Dublin Airport flights will rocket to over €1,000 this Christmas if the ‘absurd’ passenger cap is not lifted, Michael O’Leary has said.
On The Pat Kenny Show this morning, the Ryanair CEO once again hit out at the Transport Minister Eamon Ryan over the cap.
He said the ‘insane and stupid’ cap would see Ireland losing out on thousands of tourism jobs as airlines move their planes to more welcoming cities.
He called on Minister Ryan to either instruct airport operator DAA to ignore the cap – or to pass legislation to bypass the planning process and remove the cap.
“If we had a Minister for Transport who was modestly interested in aviation or even modestly interested in economic growth and development - which his own aviation policy is at the heart of - he would fix this,” said Mr O’Leary.
Passenger cap
He said the airport would be welcoming 40 million passengers within three or four years if the cap is removed.
“Tourism accounts for about 10% or 12% of Ireland's GDP,” he said. “About 120,000 jobs in this country.
“We're opening new hotels, we're developing new restaurants, the Wild Atlantic Way and all of these tourism facilities need continuing growth in visitor numbers and that can only be done in Ireland through the continuation of low-cost air access.”
'We'll make a fortune'
He said the ‘bizarre thing’ about the dispute is that Ryanair is set to “make a fortune” out of it.
“If we're not allowed to add in those 270,000 extra seats at Christmas, we'll put them somewhere else – they'll go to Spain or they'll go to the UK, they'll go to Italy,” he said.
“But the airfares in and out of Dublin this Christmas will be €1,000 return – they’ll be €500 each way.
“We're going back to the old days of flag carrier monopolies.”
Growth
Mr O’Leary said he met with Minister Ryan in early March and told him that Ryanair is capable of growing its traffic in Dublin by one-third over the next six years.
“I told him we'll put another 10 or 15 aircraft into Ireland in Dublin, Cork and Shannon and we’ll create about another 7,000 jobs here in Ireland,” he said.
“We haven't heard back from him. I mean, he hasn't even been back to say no.”
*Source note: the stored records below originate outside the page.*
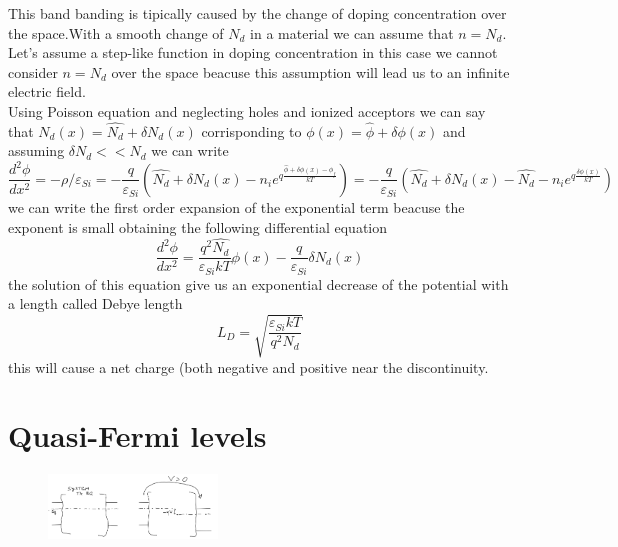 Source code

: This band banding is tipically caused by the change of doping concentration over the space.With a smooth change of $N_d$ in a material we can assume that $n=N_d$.\\
Let's assume a step-like function in doping concentration in this case we cannot consider $n=N_d$ over the space beacuse this assumption will lead us to an infinite electric field.\\ 
Using Poisson equation and neglecting holes and ionized acceptors we can say that $N_d(x)=\hat{N_d}+\delta N_d(x)$ corrisponding to $\phi(x)=\hat{\phi}+\delta \phi(x)$ and assuming $\delta N_d<<N_d $ we can write
\begin{equation}
\frac{d^2\phi}{dx^2}=-\rho/\varepsilon_{Si}=-\frac{q}{\varepsilon_{Si}}(\hat{N_d}+\delta N_d(x)-n_ie^{q\frac{\hat{\phi}+\delta\phi(x)-\phi_f}{kT}})=-\frac{q}{\varepsilon_{Si}}(\hat{N_d}+\delta N_d(x)-\hat{N_d}-n_ie^{q\frac{\delta\phi(x)}{kT}})
\end{equation}  
we can write the first order expansion of the exponential term beacuse the exponent is small obtaining the following differential equation
\begin{equation}
\frac{d^2\phi}{dx^2}=\frac{q^2\hat{N_d}}{\varepsilon_{Si}kT}\phi(x)-\frac{q}{\varepsilon_{Si}}\delta N_d(x)
\end{equation}
the solution of this equation give us an exponential decrease of the potential with a length called Debye length
\begin{equation}
L_D=\sqrt{\frac{\varepsilon_{Si}kT}{q^2N_d}}
\end{equation}
this will cause a net charge (both negative and positive near the discontinuity.\\
\section{Quasi-Fermi levels}

\begin{figure}
\includegraphics[width=0.4\textwidth]{perturbation.png}
\end{figure}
Ryanair is due to receive 49 new aircraft by next summer and Mr O’Leary said the airline would be basing some of them in Dublin if the cap was lifted.
“The question I put to Eamon Ryan at our meeting was, ‘how many of these aircraft do you want me to put in Dublin, Cork and Shannon?’” he said.
“He's there giving you a kind of gormless smile, you know? Nothing.
“I would want to put five aircraft in Dublin next year. I could open about 25 new routes and we could grow traffic by about a million passengers.
“Yet while the Minister for Transport and his Green Minister for Tourism both sit on their hands, smiling gormlessly at us, these aircraft and these routes and these jobs are going to be exported elsewhere to Europe.”
In a wide-ranging interview, Mr O’Leary also labelled the Aer Lingus pilot’s strike threat ‘industrial blackmail’ and said Ireland should be turning back refugees that arrive from other EU countries.